Sharon’s Stylish Meals – Season 1 Episode 5 Recipes
FRESH PEACH TARTS
PREPARATION TIME: 15 minutes
COOKING TIME: 20 minutes
400g (14 oz) puff pastry
60g (4 tbs) unsalted butter or margarine
4 yellow cling peaches or apples
handful treacle brown sugar
125ml (½ cup) apricot jam
crème fraiche or ice cream for serving
Preheat oven to 200°C.
Cut the puff pastry into large circles. Melt the butter or margarine and brush onto each circle. Sprinkle with brown sugar. Slice the peaches very thinly and lay them in thin concentric circles on top of the sugar. Brush again with butter and sprinkle with more sugar.
Bake for about 20 minutes in middle of oven until golden brown underneath.
Remove from oven. Heat the apricot jam to soften it and brush over the fruit.
Serve with crème fraiche or ice cream.
Makes 6
ROASTED PUMPKIN, SWEET POTATO AND FIG SALAD
PREPARATION TIME: 15 minutes
COOKING TIME: 40 minutes
1 wedge of pumpkin, peeled and cut into thinner slices
1 large sweet potato, unpeeled and cut into thin strips
8 baby potatoes, cut in half (optional)
olive oil
coarse salt and black pepper
150g (5 oz) soft dried figs, broken into pieces
125ml (½ cup) cashews or pine nuts, toasted
2 avocados, sliced
handful of fresh mint, shredded finely
30ml (2 tbs) Italian parsley, chopped finely
Preheat oven to 160°C.
Drizzle the pumpkin, sweet potato and baby potatoes with some olive oil, coarse salt and pepper. Roast them for about 40 minutes, so that they are softened but not too brown.

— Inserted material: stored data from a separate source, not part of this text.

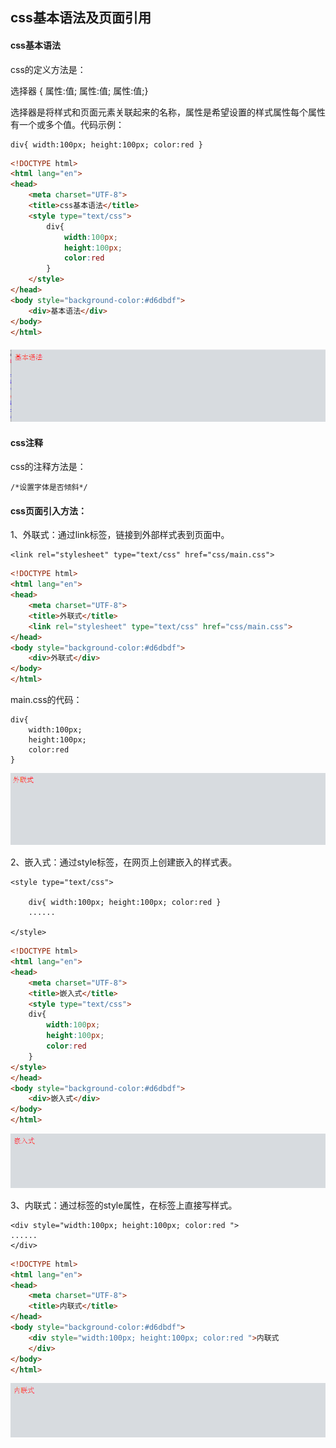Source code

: ## css基本语法及页面引用

#### css基本语法

css的定义方法是：

选择器 { 属性:值; 属性:值; 属性:值;}

选择器是将样式和页面元素关联起来的名称，属性是希望设置的样式属性每个属性有一个或多个值。代码示例：

```
div{ width:100px; height:100px; color:red }
```

```html
<!DOCTYPE html>
<html lang="en">
<head>
    <meta charset="UTF-8">
    <title>css基本语法</title>
    <style type="text/css">
        div{ 
            width:100px; 
            height:100px; 
            color:red 
        }
    </style>
</head>
<body style="background-color:#d6dbdf">
    <div>基本语法</div>
</body>
</html>
```

#### ![](/css/代码/001.png)

#### css注释

css的注释方法是：

`/*设置字体是否倾斜*/`

#### css页面引入方法：

1、外联式：通过link标签，链接到外部样式表到页面中。

```
<link rel="stylesheet" type="text/css" href="css/main.css">
```

```html
<!DOCTYPE html>
<html lang="en">
<head>
    <meta charset="UTF-8">
    <title>外联式</title>
    <link rel="stylesheet" type="text/css" href="css/main.css">
</head>
<body style="background-color:#d6dbdf">
    <div>外联式</div>
</body>
</html>
```

main.css的代码：

```
div{ 
    width:100px; 
    height:100px; 
    color:red 
}
```

![](/css/代码/002.png)

2、嵌入式：通过style标签，在网页上创建嵌入的样式表。

```
<style type="text/css">

    div{ width:100px; height:100px; color:red }
    ......

</style>
```

```html
<!DOCTYPE html>
<html lang="en">
<head>
    <meta charset="UTF-8">
    <title>嵌入式</title>
    <style type="text/css">
    div{ 
        width:100px; 
        height:100px; 
        color:red 
    }
</style>
</head>
<body style="background-color:#d6dbdf">
    <div>嵌入式</div>
</body>
</html>
```

![](/css/代码/003.png)

3、内联式：通过标签的style属性，在标签上直接写样式。

```
<div style="width:100px; height:100px; color:red ">
......
</div>
```

```html
<!DOCTYPE html>
<html lang="en">
<head>
    <meta charset="UTF-8">
    <title>内联式</title>
</head>
<body style="background-color:#d6dbdf">
    <div style="width:100px; height:100px; color:red ">内联式
    </div>
</body>
</html>
```

![](/css/代码/004.png)

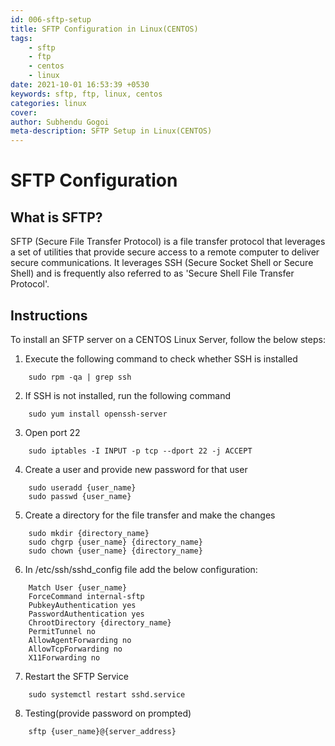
 ```yaml
---
id: 006-sftp-setup
title: SFTP Configuration in Linux(CENTOS)
tags: 
    - sftp
    - ftp
    - centos
    - linux
date: 2021-10-01 16:53:39 +0530
keywords: sftp, ftp, linux, centos
categories: linux
cover:
author: Subhendu Gogoi
meta-description: SFTP Setup in Linux(CENTOS)
---
```


# SFTP Configuration

## What is SFTP?

SFTP (Secure File Transfer Protocol) is a file transfer protocol that leverages a set of utilities that provide secure access to a remote computer to deliver secure communications. It leverages SSH (Secure Socket Shell or Secure Shell) and is frequently also referred to as 'Secure Shell File Transfer Protocol'.

## Instructions

To install an SFTP server on a CENTOS Linux Server, follow the below steps:
1. Execute the following command to check whether SSH is installed
```
    sudo rpm -qa | grep ssh
```

2. If SSH is not installed, run the following command
```
    sudo yum install openssh-server
```

3. Open port 22
```
    sudo iptables -I INPUT -p tcp --dport 22 -j ACCEPT
```

4. Create a user and provide new password for that user
```
    sudo useradd {user_name}
    sudo passwd {user_name}
```

5. Create a directory for the file transfer and make the changes
```
    sudo mkdir {directory_name}
    sudo chgrp {user_name} {directory_name}
    sudo chown {user_name} {directory_name}
```

6. In /etc/ssh/sshd_config file add the below configuration:
```
    Match User {user_name}
    ForceCommand internal-sftp
    PubkeyAuthentication yes
    PasswordAuthentication yes
    ChrootDirectory {directory_name}
    PermitTunnel no
    AllowAgentForwarding no
    AllowTcpForwarding no
    X11Forwarding no
```

7. Restart the SFTP Service
```
    sudo systemctl restart sshd.service
```

8. Testing(provide password on prompted)
```
    sftp {user_name}@{server_address}
```
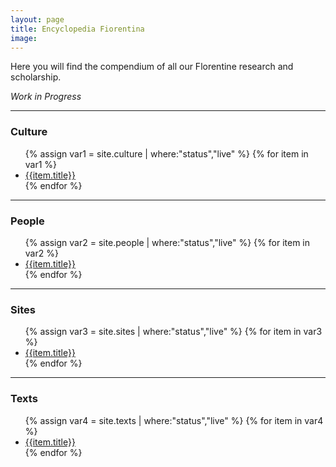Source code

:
 ```yaml
---
layout: page
title: Encyclopedia Fiorentina
image:
---
```


Here you will find the compendium of all our Florentine research and scholarship.

*Work in Progress*

---

<!-- dear future website worker: I'm sure there's a better way to do this, which is why I have entrusted it to your capable mind. AV -->


### Culture

 <ul>
{% assign var1 = site.culture | where:"status","live" %}
  {% for item in var1 %}
     <li><a href="{{ item.url | absolute_url }}">{{item.title}}</a></li>
  {% endfor %}

</ul>

---

### People

<ul>
{% assign var2 = site.people | where:"status","live" %}
  {% for item in var2 %}
     <li><a href="{{ item.url | absolute_url }}">{{item.title}}</a></li>
  {% endfor %}
</ul>

---


### Sites
<ul>
  {% assign var3 = site.sites | where:"status","live" %}
    {% for item in var3 %}
      <li><a href="{{ item.url | absolute_url }}">{{item.title}}</a></li>
    {% endfor %}
</ul>

---

### Texts
<ul>
{% assign var4 = site.texts | where:"status","live" %}
  {% for item in var4 %}
      <li><a href="{{ item.url | absolute_url }}">{{item.title}}</a></li>      
  {% endfor %}
</ul>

Remove them from the oven and leave to cool in a single layer without covering them so that they don’t become soggy.
Dot the roasted vegetables with the dried figs, nuts, avocado, mint and parsley. Drizzle with dressing.
DRESSING
80ml (⅓ cup) olive oil
80ml (⅓ cup) red wine vinegar
45ml (3 tbs) honey
coarse salt and black pepper
Heat the olive oil and vinegar on low heat and simmer for 5 minutes. Add the honey and whisk. Season with salt and pepper. Cool and set aside till ready to use.
CHEF’S TIP: Only dress the salad just before serving and serve at room temperature.
Serves 4
ROSEMARY AND LAMB KEBABS
6 thick lamb shoulder chops (about 2 cm thick)
30ml fresh rosemary
125ml (½ cup) any salad dressing
30ml (2 tbs) olive oil
30ml (2 tbs) lemon juice
5ml (1 tsp) seasoning salt
black pepper
6 mushrooms, blanched
6 baby onions, blanched
1 red pepper, cut into thick wedges
Cut lamb into thick cubes and thread on to kebab sticks alternating with mushrooms, onions and red pepper between. Set aside. Whisk the rosemary, dressing, olive oil, lemon juice, seasoning salt and black pepper. Brush over the lamb kebabs and leave to marinate for a few hours.
Preheat a grilling pan or braai on very high heat. Grill each side for about 5 minutes or until the lamb is pink inside.
Serve with tzatziki and a chopped salad.
Makes 6
TZATZIKI
½ English Cucumber, peeled, seeded and grated coarsely
500ml (2 cups) thick Greek yoghurt
5ml (1 tsp) minced garlic
15ml (1 tbs) mint, finely chopped
15ml (1 tbs) olive oil
5ml (1 tsp) salt
Place grated cucumber in a strainer and leave to stand to drain excess water. Squeeze out any excess liquid after about 30 minutes.
Mix with Greek yoghurt, garlic, mint and olive oil. Only add the salt just before serving.
CHOPPED SALAD
2 plum tomatoes, chopped
½ English cucumber, chopped
¼ red onion, finely chopped
30ml (2 tbs) flat leaf parsley, chopped
15ml (1 tbs) fresh mint (optional)
30ml (2 tbs) fresh lemon juice
30ml (2 tbs) olive oil
coarse salt and black pepper
Mix all ingredients together and serve with the chicken.